On peut se demander pourquoi ces défauts n’ont pas été découverts plus tôt, étant donné que les réservoirs et les pipelines dans les villes sont des infrastructures importantes pour les communautés locales, qui dépendent encore du diesel pour la production d’électricité et de chaleur, ainsi que pour le transport. S’agit-il d’un manque de connaissances, de main-d’œuvre ou d’argent pour effectuer davantage d’inspections et construire de nouvelles infrastructures ? Le fait est que ces infrastructures sont exposées à des conditions environnementales physiques extrêmes qui se sont encore aggravées ces dernières années et décennies en raison du changement climatique. Des équipes d’experts soulignent depuis longtemps que le dégel du pergélisol, les fluctuations de température plus importantes et les phénomènes météorologiques plus extrêmes usent les infrastructures plus rapidement et augmentent le risque de contamination. Mais l’abandon des infrastructures n’est pas la solution, du moins pas encore. Après tout, la dépendance à l’égard des combustibles est encore très forte et il faudra du temps pour que de nouvelles technologies de production d’énergie plus durable soient développées et mises en œuvre dans les régions arctiques.

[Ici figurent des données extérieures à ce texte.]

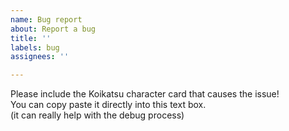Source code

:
 ```yaml
---
name: Bug report
about: Report a bug
title: ''
labels: bug
assignees: ''

---
```


Please include the Koikatsu character card that causes the issue!  
You can copy paste it directly into this text box.  
(it can really help with the debug process)
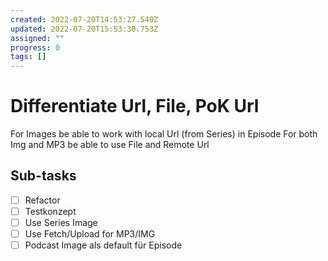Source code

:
 ```yaml
---
created: 2022-07-20T14:53:27.540Z
updated: 2022-07-20T15:53:30.753Z
assigned: ""
progress: 0
tags: []
---
```


# Differentiate Url, File, PoK Url

For Images be able to work with local Url (from Series) in Episode
For both Img and MP3 be able to use File and Remote Url

## Sub-tasks

- [ ] Refactor
- [ ] Testkonzept
- [ ] Use Series Image
- [ ] Use Fetch/Upload for MP3/IMG
- [ ] Podcast Image als default für Episode
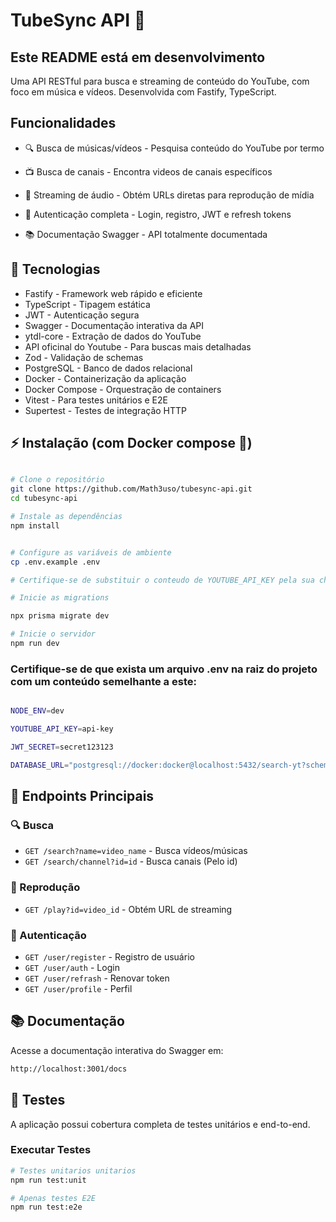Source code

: # TubeSync API 🎵

## Este README está em desenvolvimento

Uma API RESTful para busca e streaming de conteúdo do YouTube, com foco em música e vídeos. Desenvolvida com Fastify, TypeScript.

## Funcionalidades
- 🔍 Busca de músicas/vídeos - Pesquisa conteúdo do YouTube por termo

- 📺 Busca de canais - Encontra videos de canais específicos

- 🎵 Streaming de áudio - Obtém URLs diretas para reprodução de mídia

- 🔐 Autenticação completa - Login, registro, JWT e refresh tokens
- 📚 Documentação Swagger - API totalmente documentada

## 🚀 Tecnologias

- Fastify - Framework web rápido e eficiente
- TypeScript - Tipagem estática
- JWT - Autenticação segura
- Swagger - Documentação interativa da API
- ytdl-core - Extração de dados do YouTube
- API oficinal do Youtube - Para buscas mais detalhadas
- Zod - Validação de schemas
- PostgreSQL - Banco de dados relacional
- Docker - Containerização da aplicação
- Docker Compose - Orquestração de containers
- Vitest - Para testes unitários e E2E
- Supertest - Testes de integração HTTP

## ⚡ Instalação (com Docker compose 🐳)

```bash

# Clone o repositório
git clone https://github.com/Math3uso/tubesync-api.git
cd tubesync-api

# Instale as dependências
npm install


# Configure as variáveis de ambiente
cp .env.example .env

# Certifique-se de substituir o conteudo de YOUTUBE_API_KEY pela sua chave

# Inicie as migrations

npx prisma migrate dev

# Inicie o servidor
npm run dev

```

### Certifique-se de que exista um arquivo .env na raiz do projeto com um conteúdo semelhante a este:

```bash

NODE_ENV=dev

YOUTUBE_API_KEY=api-key

JWT_SECRET=secret123123

DATABASE_URL="postgresql://docker:docker@localhost:5432/search-yt?schema=public"
```

## 📖 Endpoints Principais

### 🔍 Busca
- `GET /search?name=video_name` - Busca vídeos/músicas
- `GET /search/channel?id=id` - Busca canais (Pelo id)

### 🎵 Reprodução
- `GET /play?id=video_id` - Obtém URL de streaming

### 🔐 Autenticação
- `GET /user/register` - Registro de usuário
- `GET /user/auth` - Login
- `GET /user/refrash` - Renovar token
- `GET /user/profile` - Perfil

## 📚 Documentação
Acesse a documentação interativa do Swagger em:
```bash
http://localhost:3001/docs
```

## 🧪 Testes
A aplicação possui cobertura completa de testes unitários e end-to-end.

### Executar Testes
```bash
# Testes unitarios unitarios
npm run test:unit

# Apenas testes E2E
npm run test:e2e

```
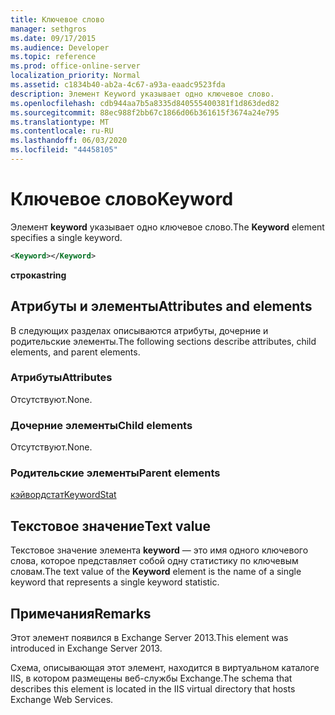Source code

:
 ```yaml
---
title: Ключевое слово
manager: sethgros
ms.date: 09/17/2015
ms.audience: Developer
ms.topic: reference
ms.prod: office-online-server
localization_priority: Normal
ms.assetid: c1834b40-ab2a-4c67-a93a-eaadc9523fda
description: Элемент Keyword указывает одно ключевое слово.
ms.openlocfilehash: cdb944aa7b5a8335d840555400381f1d863ded82
ms.sourcegitcommit: 88ec988f2bb67c1866d06b361615f3674a24e795
ms.translationtype: MT
ms.contentlocale: ru-RU
ms.lasthandoff: 06/03/2020
ms.locfileid: "44458105"
---
```

# <a name="keyword"></a><span data-ttu-id="a7f74-103">Ключевое слово</span><span class="sxs-lookup"><span data-stu-id="a7f74-103">Keyword</span></span>

<span data-ttu-id="a7f74-104">Элемент **keyword** указывает одно ключевое слово.</span><span class="sxs-lookup"><span data-stu-id="a7f74-104">The **Keyword** element specifies a single keyword.</span></span> 
  
```XML
<Keyword></Keyword>
```

 <span data-ttu-id="a7f74-105">**строка**</span><span class="sxs-lookup"><span data-stu-id="a7f74-105">**string**</span></span>
## <a name="attributes-and-elements"></a><span data-ttu-id="a7f74-106">Атрибуты и элементы</span><span class="sxs-lookup"><span data-stu-id="a7f74-106">Attributes and elements</span></span>

<span data-ttu-id="a7f74-107">В следующих разделах описываются атрибуты, дочерние и родительские элементы.</span><span class="sxs-lookup"><span data-stu-id="a7f74-107">The following sections describe attributes, child elements, and parent elements.</span></span>
  
### <a name="attributes"></a><span data-ttu-id="a7f74-108">Атрибуты</span><span class="sxs-lookup"><span data-stu-id="a7f74-108">Attributes</span></span>

<span data-ttu-id="a7f74-109">Отсутствуют.</span><span class="sxs-lookup"><span data-stu-id="a7f74-109">None.</span></span>
  
### <a name="child-elements"></a><span data-ttu-id="a7f74-110">Дочерние элементы</span><span class="sxs-lookup"><span data-stu-id="a7f74-110">Child elements</span></span>

<span data-ttu-id="a7f74-111">Отсутствуют.</span><span class="sxs-lookup"><span data-stu-id="a7f74-111">None.</span></span>
  
### <a name="parent-elements"></a><span data-ttu-id="a7f74-112">Родительские элементы</span><span class="sxs-lookup"><span data-stu-id="a7f74-112">Parent elements</span></span>

[<span data-ttu-id="a7f74-113">кэйвордстат</span><span class="sxs-lookup"><span data-stu-id="a7f74-113">KeywordStat</span></span>](keywordstat.md)
  
## <a name="text-value"></a><span data-ttu-id="a7f74-114">Текстовое значение</span><span class="sxs-lookup"><span data-stu-id="a7f74-114">Text value</span></span>

<span data-ttu-id="a7f74-115">Текстовое значение элемента **keyword** — это имя одного ключевого слова, которое представляет собой одну статистику по ключевым словам.</span><span class="sxs-lookup"><span data-stu-id="a7f74-115">The text value of the **Keyword** element is the name of a single keyword that represents a single keyword statistic.</span></span> 
  
## <a name="remarks"></a><span data-ttu-id="a7f74-116">Примечания</span><span class="sxs-lookup"><span data-stu-id="a7f74-116">Remarks</span></span>

<span data-ttu-id="a7f74-117">Этот элемент появился в Exchange Server 2013.</span><span class="sxs-lookup"><span data-stu-id="a7f74-117">This element was introduced in Exchange Server 2013.</span></span>
  
<span data-ttu-id="a7f74-118">Схема, описывающая этот элемент, находится в виртуальном каталоге IIS, в котором размещены веб-службы Exchange.</span><span class="sxs-lookup"><span data-stu-id="a7f74-118">The schema that describes this element is located in the IIS virtual directory that hosts Exchange Web Services.</span></span>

Mais il existe une volonté croissante de protéger les zones, même celles qui sont riches en ressources naturelles, et d’allouer des fonds pour améliorer la surveillance et la réhabilitation des infrastructures. Les projets visant à développer de nouvelles technologies pour la production, le transport et le stockage de l’énergie bénéficient d’une attention et d’un financement accrus de la part de sources privées et gouvernementales. Car il est clair que la population et les acteurs politiques de l’Arctique ne veulent pas de fuites, ni dans les infrastructures, ni d’eau ou d’aliments gâché ou pollués.